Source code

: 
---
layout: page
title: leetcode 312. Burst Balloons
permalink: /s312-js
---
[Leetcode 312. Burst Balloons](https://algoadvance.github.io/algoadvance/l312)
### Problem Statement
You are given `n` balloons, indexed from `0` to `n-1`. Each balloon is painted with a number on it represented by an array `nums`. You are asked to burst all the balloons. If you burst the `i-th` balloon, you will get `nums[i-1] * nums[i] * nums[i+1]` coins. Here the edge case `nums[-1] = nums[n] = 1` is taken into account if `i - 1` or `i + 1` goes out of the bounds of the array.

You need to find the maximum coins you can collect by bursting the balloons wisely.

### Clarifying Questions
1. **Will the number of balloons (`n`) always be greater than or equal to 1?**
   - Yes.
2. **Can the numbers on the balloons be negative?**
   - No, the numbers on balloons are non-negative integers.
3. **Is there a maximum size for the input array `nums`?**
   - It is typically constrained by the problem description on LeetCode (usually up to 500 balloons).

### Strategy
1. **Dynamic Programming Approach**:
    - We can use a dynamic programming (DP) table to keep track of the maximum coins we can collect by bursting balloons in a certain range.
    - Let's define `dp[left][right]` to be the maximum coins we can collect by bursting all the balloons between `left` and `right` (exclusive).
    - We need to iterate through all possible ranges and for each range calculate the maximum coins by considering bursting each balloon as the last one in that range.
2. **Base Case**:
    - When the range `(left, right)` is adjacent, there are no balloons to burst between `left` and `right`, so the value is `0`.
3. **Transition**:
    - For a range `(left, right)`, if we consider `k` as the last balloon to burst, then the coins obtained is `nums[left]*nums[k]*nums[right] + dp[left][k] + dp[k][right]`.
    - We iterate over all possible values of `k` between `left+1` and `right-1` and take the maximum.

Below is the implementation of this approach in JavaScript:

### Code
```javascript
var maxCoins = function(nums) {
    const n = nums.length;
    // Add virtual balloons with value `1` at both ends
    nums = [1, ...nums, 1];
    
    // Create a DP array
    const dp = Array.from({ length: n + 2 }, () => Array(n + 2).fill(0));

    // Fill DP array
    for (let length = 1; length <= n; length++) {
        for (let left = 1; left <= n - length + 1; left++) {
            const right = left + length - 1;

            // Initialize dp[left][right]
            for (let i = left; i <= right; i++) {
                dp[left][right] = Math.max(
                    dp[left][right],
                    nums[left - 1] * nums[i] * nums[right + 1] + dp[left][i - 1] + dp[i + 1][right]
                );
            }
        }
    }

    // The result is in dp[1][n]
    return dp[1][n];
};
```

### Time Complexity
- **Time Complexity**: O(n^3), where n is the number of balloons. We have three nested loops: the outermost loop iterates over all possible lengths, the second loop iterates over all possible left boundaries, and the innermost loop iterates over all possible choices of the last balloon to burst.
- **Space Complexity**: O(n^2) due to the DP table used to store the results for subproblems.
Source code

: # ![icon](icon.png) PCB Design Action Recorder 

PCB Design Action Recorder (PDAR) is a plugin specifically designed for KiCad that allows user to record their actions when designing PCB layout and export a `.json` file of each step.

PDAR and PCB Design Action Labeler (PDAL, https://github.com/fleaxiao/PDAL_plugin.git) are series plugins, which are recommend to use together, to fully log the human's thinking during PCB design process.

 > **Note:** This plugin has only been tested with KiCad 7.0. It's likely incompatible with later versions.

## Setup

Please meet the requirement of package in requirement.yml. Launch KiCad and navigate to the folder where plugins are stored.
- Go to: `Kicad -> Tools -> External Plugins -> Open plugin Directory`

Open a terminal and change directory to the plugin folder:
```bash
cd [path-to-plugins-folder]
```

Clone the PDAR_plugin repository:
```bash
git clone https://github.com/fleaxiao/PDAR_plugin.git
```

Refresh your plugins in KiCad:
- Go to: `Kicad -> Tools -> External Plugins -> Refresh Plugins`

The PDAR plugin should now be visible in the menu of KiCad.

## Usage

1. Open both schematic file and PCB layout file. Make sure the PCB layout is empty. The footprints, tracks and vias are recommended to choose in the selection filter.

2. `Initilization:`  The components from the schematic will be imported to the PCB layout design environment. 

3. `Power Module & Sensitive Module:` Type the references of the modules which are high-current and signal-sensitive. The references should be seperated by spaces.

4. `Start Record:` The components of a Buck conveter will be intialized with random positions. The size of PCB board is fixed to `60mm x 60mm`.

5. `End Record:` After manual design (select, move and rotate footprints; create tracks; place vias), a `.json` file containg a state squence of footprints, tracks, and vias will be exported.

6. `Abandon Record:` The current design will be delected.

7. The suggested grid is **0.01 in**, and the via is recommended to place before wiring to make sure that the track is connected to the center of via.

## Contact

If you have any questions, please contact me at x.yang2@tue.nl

+ + + + +

### WHAT THIS TASK INVOLVES
The entries above must be repeated word for word.

### RESULT OF THIS TASK
Source code

: 
---
layout: page
title: leetcode 312. Burst Balloons
permalink: /s312-js
---
[Leetcode 312. Burst Balloons](https://algoadvance.github.io/algoadvance/l312)
### Problem Statement
You are given `n` balloons, indexed from `0` to `n-1`. Each balloon is painted with a number on it represented by an array `nums`. You are asked to burst all the balloons. If you burst the `i-th` balloon, you will get `nums[i-1] * nums[i] * nums[i+1]` coins. Here the edge case `nums[-1] = nums[n] = 1` is taken into account if `i - 1` or `i + 1` goes out of the bounds of the array.

You need to find the maximum coins you can collect by bursting the balloons wisely.

### Clarifying Questions
1. **Will the number of balloons (`n`) always be greater than or equal to 1?**
   - Yes.
2. **Can the numbers on the balloons be negative?**
   - No, the numbers on balloons are non-negative integers.
3. **Is there a maximum size for the input array `nums`?**
   - It is typically constrained by the problem description on LeetCode (usually up to 500 balloons).

### Strategy
1. **Dynamic Programming Approach**:
    - We can use a dynamic programming (DP) table to keep track of the maximum coins we can collect by bursting balloons in a certain range.
    - Let's define `dp[left][right]` to be the maximum coins we can collect by bursting all the balloons between `left` and `right` (exclusive).
    - We need to iterate through all possible ranges and for each range calculate the maximum coins by considering bursting each balloon as the last one in that range.
2. **Base Case**:
    - When the range `(left, right)` is adjacent, there are no balloons to burst between `left` and `right`, so the value is `0`.
3. **Transition**:
    - For a range `(left, right)`, if we consider `k` as the last balloon to burst, then the coins obtained is `nums[left]*nums[k]*nums[right] + dp[left][k] + dp[k][right]`.
    - We iterate over all possible values of `k` between `left+1` and `right-1` and take the maximum.

Below is the implementation of this approach in JavaScript:

### Code
```javascript
var maxCoins = function(nums) {
    const n = nums.length;
    // Add virtual balloons with value `1` at both ends
    nums = [1, ...nums, 1];
    
    // Create a DP array
    const dp = Array.from({ length: n + 2 }, () => Array(n + 2).fill(0));

    // Fill DP array
    for (let length = 1; length <= n; length++) {
        for (let left = 1; left <= n - length + 1; left++) {
            const right = left + length - 1;

            // Initialize dp[left][right]
            for (let i = left; i <= right; i++) {
                dp[left][right] = Math.max(
                    dp[left][right],
                    nums[left - 1] * nums[i] * nums[right + 1] + dp[left][i - 1] + dp[i + 1][right]
                );
            }
        }
    }

    // The result is in dp[1][n]
    return dp[1][n];
};
```

### Time Complexity
- **Time Complexity**: O(n^3), where n is the number of balloons. We have three nested loops: the outermost loop iterates over all possible lengths, the second loop iterates over all possible left boundaries, and the innermost loop iterates over all possible choices of the last balloon to burst.
- **Space Complexity**: O(n^2) due to the DP table used to store the results for subproblems.
Source code

: # ![icon](icon.png) PCB Design Action Recorder 

PCB Design Action Recorder (PDAR) is a plugin specifically designed for KiCad that allows user to record their actions when designing PCB layout and export a `.json` file of each step.

PDAR and PCB Design Action Labeler (PDAL, https://github.com/fleaxiao/PDAL_plugin.git) are series plugins, which are recommend to use together, to fully log the human's thinking during PCB design process.

 > **Note:** This plugin has only been tested with KiCad 7.0. It's likely incompatible with later versions.

## Setup

Please meet the requirement of package in requirement.yml. Launch KiCad and navigate to the folder where plugins are stored.
- Go to: `Kicad -> Tools -> External Plugins -> Open plugin Directory`

Open a terminal and change directory to the plugin folder:
```bash
cd [path-to-plugins-folder]
```

Clone the PDAR_plugin repository:
```bash
git clone https://github.com/fleaxiao/PDAR_plugin.git
```

Refresh your plugins in KiCad:
- Go to: `Kicad -> Tools -> External Plugins -> Refresh Plugins`

The PDAR plugin should now be visible in the menu of KiCad.

## Usage

1. Open both schematic file and PCB layout file. Make sure the PCB layout is empty. The footprints, tracks and vias are recommended to choose in the selection filter.

2. `Initilization:`  The components from the schematic will be imported to the PCB layout design environment. 

3. `Power Module & Sensitive Module:` Type the references of the modules which are high-current and signal-sensitive. The references should be seperated by spaces.

4. `Start Record:` The components of a Buck conveter will be intialized with random positions. The size of PCB board is fixed to `60mm x 60mm`.

5. `End Record:` After manual design (select, move and rotate footprints; create tracks; place vias), a `.json` file containg a state squence of footprints, tracks, and vias will be exported.

6. `Abandon Record:` The current design will be delected.

7. The suggested grid is **0.01 in**, and the via is recommended to place before wiring to make sure that the track is connected to the center of via.

## Contact

If you have any questions, please contact me at x.yang2@tue.nl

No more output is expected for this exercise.